Introduction to System Design
What Is System Design?
System design is the process of defining architecture, components, modules, interfaces, and data for a software system to satisfy specified requirements. It sits between product requirements and implementation, translating user needs into scalable, reliable, and maintainable technical structures. In interviews and real projects, you explain how millions of users can read feeds, upload media, or place orders without collapsing a single server.
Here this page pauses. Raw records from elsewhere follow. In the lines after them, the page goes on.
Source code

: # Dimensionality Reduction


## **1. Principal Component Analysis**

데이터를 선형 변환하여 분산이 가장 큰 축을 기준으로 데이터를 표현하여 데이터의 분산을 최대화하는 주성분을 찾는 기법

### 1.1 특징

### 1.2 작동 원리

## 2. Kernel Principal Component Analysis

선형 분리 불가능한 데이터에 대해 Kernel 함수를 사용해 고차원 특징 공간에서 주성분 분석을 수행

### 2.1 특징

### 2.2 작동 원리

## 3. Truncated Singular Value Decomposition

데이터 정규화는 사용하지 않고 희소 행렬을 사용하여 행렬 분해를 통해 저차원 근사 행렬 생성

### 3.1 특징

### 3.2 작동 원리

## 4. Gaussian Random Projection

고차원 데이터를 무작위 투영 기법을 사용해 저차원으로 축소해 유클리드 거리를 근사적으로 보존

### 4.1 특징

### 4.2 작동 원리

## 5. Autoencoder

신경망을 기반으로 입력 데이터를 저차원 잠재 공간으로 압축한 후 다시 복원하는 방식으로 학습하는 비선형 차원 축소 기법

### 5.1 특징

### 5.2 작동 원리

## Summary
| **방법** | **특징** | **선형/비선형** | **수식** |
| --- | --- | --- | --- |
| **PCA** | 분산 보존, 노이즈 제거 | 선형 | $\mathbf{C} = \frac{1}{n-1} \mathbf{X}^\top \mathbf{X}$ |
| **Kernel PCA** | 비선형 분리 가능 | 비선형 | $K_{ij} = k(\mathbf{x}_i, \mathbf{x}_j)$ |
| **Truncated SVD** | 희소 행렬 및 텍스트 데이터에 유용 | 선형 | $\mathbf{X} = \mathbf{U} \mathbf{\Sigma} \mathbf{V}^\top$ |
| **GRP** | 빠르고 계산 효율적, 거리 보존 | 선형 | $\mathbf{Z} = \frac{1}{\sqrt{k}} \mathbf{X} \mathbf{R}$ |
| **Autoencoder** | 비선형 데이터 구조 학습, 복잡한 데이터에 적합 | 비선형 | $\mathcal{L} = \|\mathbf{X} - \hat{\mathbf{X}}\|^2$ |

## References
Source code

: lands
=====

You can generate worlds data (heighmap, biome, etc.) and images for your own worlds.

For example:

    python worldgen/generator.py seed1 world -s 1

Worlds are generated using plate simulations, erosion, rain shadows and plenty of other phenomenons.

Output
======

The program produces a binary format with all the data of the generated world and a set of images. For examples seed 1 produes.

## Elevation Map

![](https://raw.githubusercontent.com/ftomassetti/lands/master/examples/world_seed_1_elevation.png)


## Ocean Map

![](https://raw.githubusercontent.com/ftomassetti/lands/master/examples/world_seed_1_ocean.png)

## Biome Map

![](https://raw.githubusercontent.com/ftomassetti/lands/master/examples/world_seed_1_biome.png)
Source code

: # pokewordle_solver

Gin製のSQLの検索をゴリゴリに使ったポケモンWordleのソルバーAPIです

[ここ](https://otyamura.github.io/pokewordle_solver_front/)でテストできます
A useful mindset treats the system as a graph of services, storage, caches, queues, and clients connected by networks with latency, failure, and cost. You reason about read-heavy vs write-heavy workloads, hot keys, thundering herds, and regional outages. Good designs are boring in the right places: clear ownership boundaries, well-defined APIs, and observability everywhere.
Functional vs Non-Functional Requirements
Functional requirements describe what the system must do: users can post tweets, search products, or transfer money. Non-functional requirements describe how well it must do it: latency targets, availability, durability, security, compliance, and cost. NFRs drive architecture more than feature lists because they determine replication, caching, and partitioning strategies.
Always clarify scope before drawing boxes. Ask daily active users, read/write ratio, maximum payload size, retention period, and consistency expectations. A chat app needs low latency and ordering guarantees; a reporting dashboard tolerates minutes of staleness but must handle large scans efficiently.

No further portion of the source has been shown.